Steelers neurological surgeon Dr. Joseph Maroon determined that Polamalu had sustained no lasting damage and was fit for the NFL. The team proceeded to make Polamalu the highest-drafted safety in franchise history (16th overall).

The question is, does Polamalu’s history make him vulnerable to more concussions• Medical studies suggest the possibility. Dr. Mark Lovell is the director of the UPMC Sports Medicine Concussion Program and the person who oversees neuropsychological testing programs for the NFL.

“What we found, in general, is that the more concussions you have, you may tend to develop a concussion easier the next time — you may experience a concussion with less provocation,” Lovell said. “There appears to be a threshold effect. The tricky thing is, it plays out differently in different players. There’s no magic number. There are a number of athletes who’ve had multiple concussions who appear to be absolutely fine.”

Polamalu fits that category. The Steelers are banking he will stay there for the foreseeable future.

“Because of the history, you bring him in to get looked at by your specialist; you never know,” Steelers director of football operations Kevin Colbert said. “Once we checked, we were satisfied there was nothing to be concerned with. … Players are going to get nicked, especially players who play as hard as he does. I think he’ll probably deliver a few more blows than he’ll take.”

The 5-foot-10, 206-pound Polamalu said his worst concussion was his first one, sustained during his freshman year of high school on one of the first tackles of his career. He later described it in an interview with, saying, “One minute it was daylight, the next it was dark, and I heard people calling for smelling salts.”

On the day the Steelers drafted him, Polamalu said he is not concerned about his concussion history.

“I don’t think it’s an issue at all,” he said.

The second concussion apparently occurred during Polamalu’s junior year of high school. His aunt, Shelley Polamalu, recalls Polamalu’s brother visiting him at halftime and saying, “Troy doesn’t quite know where he’s at.”

Polamalu’s high school coach, Neil Fuller, recalls that Polamalu had “only a couple of (concussions), that I remember, in high school. The times he got dinged he led with his head instead of his keeping his face up. When he came in as a freshman, he only weighed about 130 pounds.”

In his freshman year at USC, Polamalu missed four games because of a concussion sustained at practice. The following August, before his sophomore season, the school’s Web site listed him as missing a scrimmage because of a concussion. His latest concussion, he said, occurred at fall camp before his senior year.

The NFL’s recent history is dotted with players whose careers were cut short because of the effects of multiple concussions. Former Pro Bowl quarterbacks Steve Young and Troy Aikman are on that list, joined by former Steelers running back Merril Hoge and former New York Jets wide receiver Al Toon, among others.

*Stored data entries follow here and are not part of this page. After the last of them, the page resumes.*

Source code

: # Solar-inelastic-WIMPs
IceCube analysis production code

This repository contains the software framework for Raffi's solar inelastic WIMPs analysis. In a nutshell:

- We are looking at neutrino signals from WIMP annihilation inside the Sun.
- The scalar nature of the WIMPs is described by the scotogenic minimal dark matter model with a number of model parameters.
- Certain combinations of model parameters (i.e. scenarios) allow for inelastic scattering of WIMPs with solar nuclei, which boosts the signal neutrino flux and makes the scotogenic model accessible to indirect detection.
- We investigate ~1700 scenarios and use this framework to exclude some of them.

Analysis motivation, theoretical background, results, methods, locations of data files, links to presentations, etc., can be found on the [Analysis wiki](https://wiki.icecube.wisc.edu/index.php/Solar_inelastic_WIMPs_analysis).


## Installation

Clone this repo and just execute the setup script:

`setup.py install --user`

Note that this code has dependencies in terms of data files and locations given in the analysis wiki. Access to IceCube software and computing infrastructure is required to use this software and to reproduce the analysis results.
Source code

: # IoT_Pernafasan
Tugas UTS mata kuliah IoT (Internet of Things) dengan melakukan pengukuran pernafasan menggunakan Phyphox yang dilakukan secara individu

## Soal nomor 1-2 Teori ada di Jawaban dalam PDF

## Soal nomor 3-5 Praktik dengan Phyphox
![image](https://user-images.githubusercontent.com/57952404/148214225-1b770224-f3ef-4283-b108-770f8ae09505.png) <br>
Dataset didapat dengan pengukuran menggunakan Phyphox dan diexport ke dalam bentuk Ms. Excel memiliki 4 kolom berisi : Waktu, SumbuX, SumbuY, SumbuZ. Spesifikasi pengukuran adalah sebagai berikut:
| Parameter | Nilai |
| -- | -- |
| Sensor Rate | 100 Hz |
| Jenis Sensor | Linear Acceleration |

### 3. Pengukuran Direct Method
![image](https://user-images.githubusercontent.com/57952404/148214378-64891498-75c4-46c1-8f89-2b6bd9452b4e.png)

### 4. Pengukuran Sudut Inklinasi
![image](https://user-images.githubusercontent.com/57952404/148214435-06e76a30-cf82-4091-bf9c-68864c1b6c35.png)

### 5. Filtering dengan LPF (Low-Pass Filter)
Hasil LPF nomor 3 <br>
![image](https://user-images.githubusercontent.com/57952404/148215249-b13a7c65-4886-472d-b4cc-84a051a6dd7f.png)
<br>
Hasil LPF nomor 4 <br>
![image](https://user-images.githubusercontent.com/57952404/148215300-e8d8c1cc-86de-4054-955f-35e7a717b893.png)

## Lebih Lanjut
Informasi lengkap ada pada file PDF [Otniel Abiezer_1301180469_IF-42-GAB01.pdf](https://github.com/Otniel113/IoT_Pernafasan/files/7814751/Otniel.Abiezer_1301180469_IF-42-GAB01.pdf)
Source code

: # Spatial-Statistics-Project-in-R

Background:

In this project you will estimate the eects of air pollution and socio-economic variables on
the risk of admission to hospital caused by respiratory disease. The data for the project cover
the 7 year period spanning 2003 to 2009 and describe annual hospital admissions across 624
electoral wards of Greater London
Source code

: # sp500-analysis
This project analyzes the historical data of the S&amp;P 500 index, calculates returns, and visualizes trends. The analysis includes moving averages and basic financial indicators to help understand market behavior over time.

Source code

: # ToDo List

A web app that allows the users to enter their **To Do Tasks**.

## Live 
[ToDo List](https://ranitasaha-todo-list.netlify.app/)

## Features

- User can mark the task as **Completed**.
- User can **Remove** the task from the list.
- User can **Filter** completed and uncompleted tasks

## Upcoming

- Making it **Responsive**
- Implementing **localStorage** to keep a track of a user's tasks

It stands to reason that Polamalu will be more at risk to sustain concussions in the NFL than he was in college, because the players are bigger, faster and stronger. In his favor, he refined his tackling technique over the years, so as not to put himself at unnecessary risk, according to his uncle, USC assistant coach Kennedy Pola.

“He used to lead with his head, and he’d sacrifice his body by jumping over people,” Pola said. “He’s learning to play. He came from a really small (high school) program. In his first (college) game, against Hawaii, he tried to jump over three blockers on the kickoff. He’s still growing, technique-wise. He’s gotten better at techniques.”

Pola said that his nephew, while at USC, did not wear any special equipment to protect himself against concussions because “they ran him through all the tests, and he was fine.” Oakland Raiders linebacker Bill Romanowski, who worked as an ESPN analyst on draft day, said that Polamalu was amenable to a special mouthguard that Romanowski wears (some studies have shown that mouthguards can protect against concussions).

For now, it’s all systems go.

“It was determined that he’s in no more danger than any other player,” Colbert said. “Really, from this point forward, there’s no concern, no extra precaution.”